Put simply, Zuboff contends that surveillance capitalism is the constant tracking, analysis, and attempted modification of human behavior for the profit of tech giants who trade in what she terms “behavioral futures markets,” places where knowing what people are very likely to do tomorrow or next year is of enormous value to those trying to sell a product or service.
Surveillance capitalism renders human behavior by tracking, measuring, and analyzing from your smartphone to your smart home—from browsing the internet to private messages or emails with a colleague. This relatively new, dominant force intrudes through cookies and privacy permissions that in most cases must be accepted for a service to work properly or at all, including, for example, many smart home security systems.
Zuboff distinguishes surveillance capitalism at the outset from information capitalism. Whereas information capitalism makes money from information you provide, surveillance capitalism disguises itself in intimidating terms of service agreements and actually nudges your behavior so that you do what it wants in various ways, perpetuating a feedback loop of predatory control and emotional espionage enabled through advanced machine learning and algorithmic programming.
“Global revenue for AI products and services is expected to increase 56- fold, from $644 million in 2016 to $36 billion in 2025,”she notes, so we should probably be talking about this quite a lot as a society.
A New Economic Order
According to Zuboff, surveillance capitalism is “a new economic order that claims human experience as free raw material” and “a parasitic economic logic in which the production of goods and services is subordinated to a new global architecture of behavioral modification.”
Zuboff argues that the main problem with surveillance capitalism is that it makes us mere objects whose every life experience and intimate detail must be analyzed and predicted for the benefit—and potential influence—of others. As Zuboff writes, “the essence of the exploitation here is the rendering of our lives as behavioral data for the sake of others’ improved control of us.”
Although Zuboff claims in the book that technology and its discoveries do not have to be malign if data were not inappropriately shared and used, she says that surveillance capitalists basically see the technology as justifying its use in manipulating docile populations.
“Despite all the futuristic sophistication of digital innovation, the message of the surveillance capitalist companies barely differs from the themes once glorified in the motto of the 1933 Chicago World’s Fair: ‘Science Finds—Industry Applies—Man Conforms,’” Zuboff writes.
Provocatively, Zuboff contends that just as industrial capitalism devastated the environment in the nineteenth and twentieth century, surveillance capitalism now directly threatens human nature and relation, twisting our inner self into a weak, squashed bug that can be listlessly herded where companies (or governments) want us to be.
Surveillance capitalism’s aim, according to Zuboff, is to force a new collectivist order on humanity founded on the certainty of AI systems and to steadily take away people’s rights, freedoms, and even conscious thought, by limiting the choice architecture around us and conceptually shepherding people into increasingly tightly controlled avenues of mentation, decision, and action.

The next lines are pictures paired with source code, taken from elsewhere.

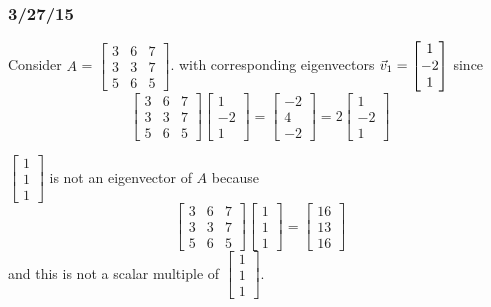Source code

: \documentclass[english, 12pt]{article}
\begin{document}
\subsubsection*{3/27/15}

\begin{exmp}
Consider $A$ = $\begin{bmatrix} 3 & 6 & 7 \\ 3 & 3 & 7 \\ 5 & 6 & 5 \end{bmatrix}$. with corresponding eigenvectors $\vec{v}_{1} = \begin{bmatrix} 1 \\ -2 \\ 1 \end{bmatrix}$ since
\[\begin{bmatrix} 3 & 6 & 7 \\ 3 & 3 & 7 \\ 5 & 6 & 5 \end{bmatrix} \begin{bmatrix} 1 \\ -2 \\ 1 \end{bmatrix} = \begin{bmatrix} -2 \\ 4 \\ -2 \end{bmatrix} = 2 \begin{bmatrix} 1 \\ -2 \\ 1 \end{bmatrix}\]
\end{exmp}

\begin{exmp}
$\begin{bmatrix} 1 \\ 1 \\ 1 \end{bmatrix}$ is not an eigenvector of $A$ because
\[\begin{bmatrix} 3 & 6 & 7 \\ 3 & 3 & 7 \\ 5 & 6 & 5 \end{bmatrix} \begin{bmatrix} 1 \\ 1 \\ 1 \end{bmatrix} = \begin{bmatrix} 16 \\ 13 \\ 16 \end{bmatrix}\]
and this is not a scalar multiple of $\begin{bmatrix} 1 \\ 1 \\ 1 \end{bmatrix}$.
\end{exmp}
\end{document}

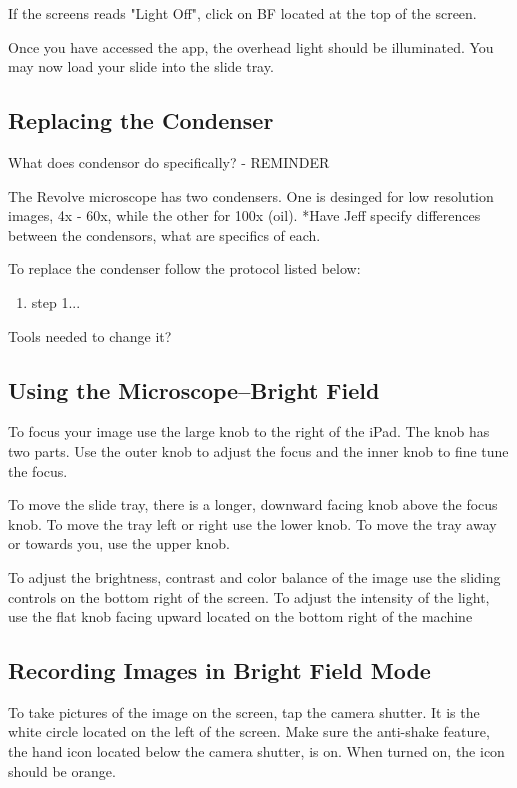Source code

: \documentclass[12pt]{../SOP3_beta}
\begin{document}
\NP If the screens reads "Light Off", click on BF located at the top of the screen.

\NP Once you have accessed the app, the overhead light should be illuminated. You may now load your slide into the slide tray.
 
 
\subsection*{Replacing the Condenser}

\NP What does condensor do specifically? - REMINDER

\NP The Revolve microscope has two condensers. One is desinged for low resolution images, 4x - 60x, while the other for 100x (oil). 
*Have Jeff specify differences between the condensors, what are specifics of each.

\NP To replace the condenser follow the protocol listed below: 

\begin{enumerate}
  \item step 1...
\end{enumerate}

Tools needed to change it?
  
\subsection*{Using the Microscope--Bright Field} 

\NP To focus your image use the large knob to the right of the iPad. The knob has two parts. Use the outer knob to adjust the focus and the inner knob to fine tune the focus.

\NP To move the slide tray, there is a longer, downward facing knob above the focus knob. To move the tray left or right use the lower knob. To move the tray away or towards you, use the upper knob.

\NP To adjust the brightness, contrast and color balance of the image use the sliding controls on the bottom right of the screen. To adjust the intensity of the light, use the flat knob facing upward located on the bottom right of the machine
  

\subsection*{Recording Images in Bright Field Mode}

\NP To take pictures of the image on the screen, tap the camera shutter. It is the white circle located on the left of the screen. Make sure the anti-shake feature, the hand icon located below the camera shutter, is on. When turned on, the icon should be orange.
\end{document}
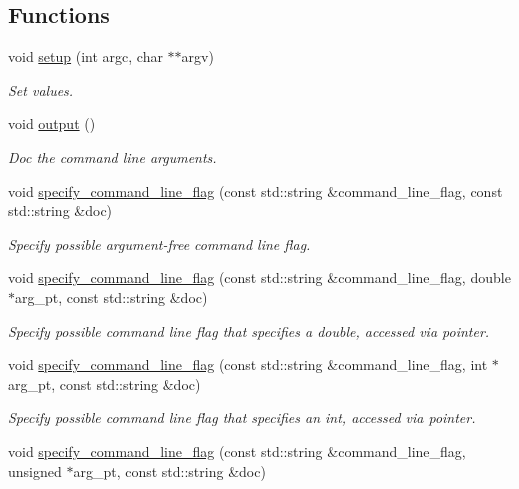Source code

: \subsection*{Functions}
\begin{DoxyCompactItemize}
\item 
void \hyperlink{namespaceoomph_1_1CommandLineArgs_a02666c3d933af7c70da94bb0e87ebeb0}{setup} (int argc, char $\ast$$\ast$argv)
\begin{DoxyCompactList}\small\item\em Set values. \end{DoxyCompactList}\item 
void \hyperlink{namespaceoomph_1_1CommandLineArgs_aca07d359a96b9c7b566142112604ea87}{output} ()
\begin{DoxyCompactList}\small\item\em Doc the command line arguments. \end{DoxyCompactList}\item 
void \hyperlink{namespaceoomph_1_1CommandLineArgs_a4b0153b45b4b4e026b2fe767194d8088}{specify\+\_\+command\+\_\+line\+\_\+flag} (const std\+::string \&command\+\_\+line\+\_\+flag, const std\+::string \&doc)
\begin{DoxyCompactList}\small\item\em Specify possible argument-\/free command line flag. \end{DoxyCompactList}\item 
void \hyperlink{namespaceoomph_1_1CommandLineArgs_a1ddbea55361272d5b057bd76ca9550f0}{specify\+\_\+command\+\_\+line\+\_\+flag} (const std\+::string \&command\+\_\+line\+\_\+flag, double $\ast$arg\+\_\+pt, const std\+::string \&doc)
\begin{DoxyCompactList}\small\item\em Specify possible command line flag that specifies a double, accessed via pointer. \end{DoxyCompactList}\item 
void \hyperlink{namespaceoomph_1_1CommandLineArgs_a4f5c63f51f006503cf75dd6fccaf971c}{specify\+\_\+command\+\_\+line\+\_\+flag} (const std\+::string \&command\+\_\+line\+\_\+flag, int $\ast$arg\+\_\+pt, const std\+::string \&doc)
\begin{DoxyCompactList}\small\item\em Specify possible command line flag that specifies an int, accessed via pointer. \end{DoxyCompactList}\item 
void \hyperlink{namespaceoomph_1_1CommandLineArgs_aa5aa20da06e63203c96ae8c78928d405}{specify\+\_\+command\+\_\+line\+\_\+flag} (const std\+::string \&command\+\_\+line\+\_\+flag, unsigned $\ast$arg\+\_\+pt, const std\+::string \&doc)
$$
\end{DoxyCompactItemize}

Rather than searching on Google or posting on Facebook, people do not realize they are being searched and reacted to—not only for their interests, emotions, and beliefs, but also for their subtle but highly valuable outputs of “data exhaust” such as hesitation in clicking, ways of phrasing questions, time of searches, predictive emotional patterns, ways of reacting to content and much, much more—all information that lets advertisers target people on a highly pinpointed level and lets behaviorists psychometrically isolate an individual’s “type” and potential reactions to situations or products with incredibly high degrees of accuracy.
“Wired magazine’s founding editor, Kevin Kelly, once suggested that although it seems like Google is committed to developing its artificial intelligence capabilities to improve Search, it’s more likely that Google develops Search as a means of continuously training its evolving AI capabilities. This is the essence of the machine intelligence project. As the ultimate tapeworm, the machine’s intelligence depends upon how much data it eats,” Zuboff writes.
Zuboff states at the outset that she is not solely focused on one corporation but rather on the phenomenon of the “reality business” itself. However, the book largely centers on Google, which she considers to have founded surveillance capitalism in the early 2000s, and on Facebook, Amazon, Verizon, and other corporations’ follow-up attempts to become the next Google and capture more data about more people and sell it at an even higher price in a cycle of “muted, sanitized tyranny” that makes Smith’s and Hayek’s capitalism look like baby food. At least, Zuboff argues, Hayek and Smith extolled a system where workers needed to get at least enough spending money to feed a consumer economy for the products they were making.
Zuboff draws a distinction between totalitarianism and its desire to possess and remake humanity into a collective unit of the state ideology, and surveillance capitalism’s “instrumentarianism,” which she describes as a determination to achieve total certainty and predictive power over human affairs from a standpoint of commercial exploitation built on moral and ideological indifference. Whereas totalitarianism derives its power from “Hierarchical Administration of Terror,” instrumentarianism gets its juice from having “Ownership of the Means of Behavioral Modification.”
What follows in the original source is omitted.